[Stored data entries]
•••

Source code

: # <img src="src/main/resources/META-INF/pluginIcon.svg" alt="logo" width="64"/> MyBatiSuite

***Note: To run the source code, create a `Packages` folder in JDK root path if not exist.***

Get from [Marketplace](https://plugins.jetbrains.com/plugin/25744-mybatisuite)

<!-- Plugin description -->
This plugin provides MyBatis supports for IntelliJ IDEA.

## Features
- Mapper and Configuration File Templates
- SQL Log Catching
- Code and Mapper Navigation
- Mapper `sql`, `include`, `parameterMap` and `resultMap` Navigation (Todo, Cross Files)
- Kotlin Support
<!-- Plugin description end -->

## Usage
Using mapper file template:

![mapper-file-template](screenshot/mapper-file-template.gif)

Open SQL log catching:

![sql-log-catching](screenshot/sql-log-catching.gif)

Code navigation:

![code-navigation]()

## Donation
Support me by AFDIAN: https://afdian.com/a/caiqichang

•••

• [The task] Copy the data word for word.

• [Task answer]
Source code

: # <img src="src/main/resources/META-INF/pluginIcon.svg" alt="logo" width="64"/> MyBatiSuite

***Note: To run the source code, create a `Packages` folder in JDK root path if not exist.***

Get from [Marketplace](https://plugins.jetbrains.com/plugin/25744-mybatisuite)

<!-- Plugin description -->
This plugin provides MyBatis supports for IntelliJ IDEA.

## Features
- Mapper and Configuration File Templates
- SQL Log Catching
- Code and Mapper Navigation
- Mapper `sql`, `include`, `parameterMap` and `resultMap` Navigation (Todo, Cross Files)
- Kotlin Support
<!-- Plugin description end -->

## Usage
Using mapper file template:

![mapper-file-template](screenshot/mapper-file-template.gif)

Open SQL log catching:

![sql-log-catching](screenshot/sql-log-catching.gif)

Code navigation:

![code-navigation]()

## Donation
Support me by AFDIAN: https://afdian.com/a/caiqichang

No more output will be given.